- _BRIEF_
Each entry has to be given again in its exact wording, and no picture may appear in the result.

AVAILABLE RECORDS section start

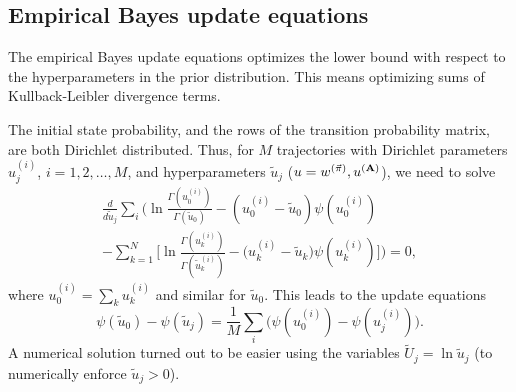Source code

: \subsection{Empirical Bayes update equations}
The empirical Bayes update equations optimizes the lower bound with
respect to the hyperparameters in the prior distribution. This means
optimizing sums of Kullback-Leibler divergence terms. 

The initial state probability, and the rows of the transition
probability matrix, are both Dirichlet distributed. Thus, for $M$
trajectories with Dirichlet parameters $u_j^{(i)}$, $i=1,2,\ldots,M$,
and hyperparameters $\tilde{u}_j$ ($u = w^{(\vec\pi)},u^{(\mathbf{A})}$),
we need to solve
\begin{multline}
\frac{d}{d \tilde u_j} \sum_i\Bigg( 
 \ln\frac{\Gamma(u_0^{(i)})}{\Gamma(\tilde u_0)}
    -(u_0^{(i)}-\tilde u_0)\psi(u_0^{(i)})\\
    -\sum_{k=1}^N\bigg[
      \ln\frac{\Gamma(u_k^{(i)})}{\Gamma(\tilde u_k^{(i)})}
      -\big(u_k^{(i)}-\tilde u_k\big)
      \psi(u_k^{(i)})\bigg]\Bigg)=0,
\end{multline}
where $u_0^{(i)}=\sum_ku_k^{(i)}$ and similar for $\tilde u_0$. This
leads to the update equations
\begin{equation}
  \psi(\tilde u_0)-\psi(\tilde u_j)
=\frac{1}{M}\sum_i\bigg(
  \psi(u_0^{(i)})-\psi(u_j^{(i)})\bigg).
\end{equation}
A numerical solution turned out to be easier using the variables
$\tilde U_j=\ln \tilde u_j$ (to numerically enforce $\tilde u_j>0$).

AVAILABLE RECORDS section end

- _ANSWER AREA_
Source code

: \subsection{Empirical Bayes update equations}
The empirical Bayes update equations optimizes the lower bound with
respect to the hyperparameters in the prior distribution. This means
optimizing sums of Kullback-Leibler divergence terms. 

The initial state probability, and the rows of the transition
probability matrix, are both Dirichlet distributed. Thus, for $M$
trajectories with Dirichlet parameters $u_j^{(i)}$, $i=1,2,\ldots,M$,
and hyperparameters $\tilde{u}_j$ ($u = w^{(\vec\pi)},u^{(\mathbf{A})}$),
we need to solve
\begin{multline}
\frac{d}{d \tilde u_j} \sum_i\Bigg( 
 \ln\frac{\Gamma(u_0^{(i)})}{\Gamma(\tilde u_0)}
    -(u_0^{(i)}-\tilde u_0)\psi(u_0^{(i)})\\
    -\sum_{k=1}^N\bigg[
      \ln\frac{\Gamma(u_k^{(i)})}{\Gamma(\tilde u_k^{(i)})}
      -\big(u_k^{(i)}-\tilde u_k\big)
      \psi(u_k^{(i)})\bigg]\Bigg)=0,
\end{multline}
where $u_0^{(i)}=\sum_ku_k^{(i)}$ and similar for $\tilde u_0$. This
leads to the update equations
\begin{equation}
  \psi(\tilde u_0)-\psi(\tilde u_j)
=\frac{1}{M}\sum_i\bigg(
  \psi(u_0^{(i)})-\psi(u_j^{(i)})\bigg).
\end{equation}
A numerical solution turned out to be easier using the variables
$\tilde U_j=\ln \tilde u_j$ (to numerically enforce $\tilde u_j>0$).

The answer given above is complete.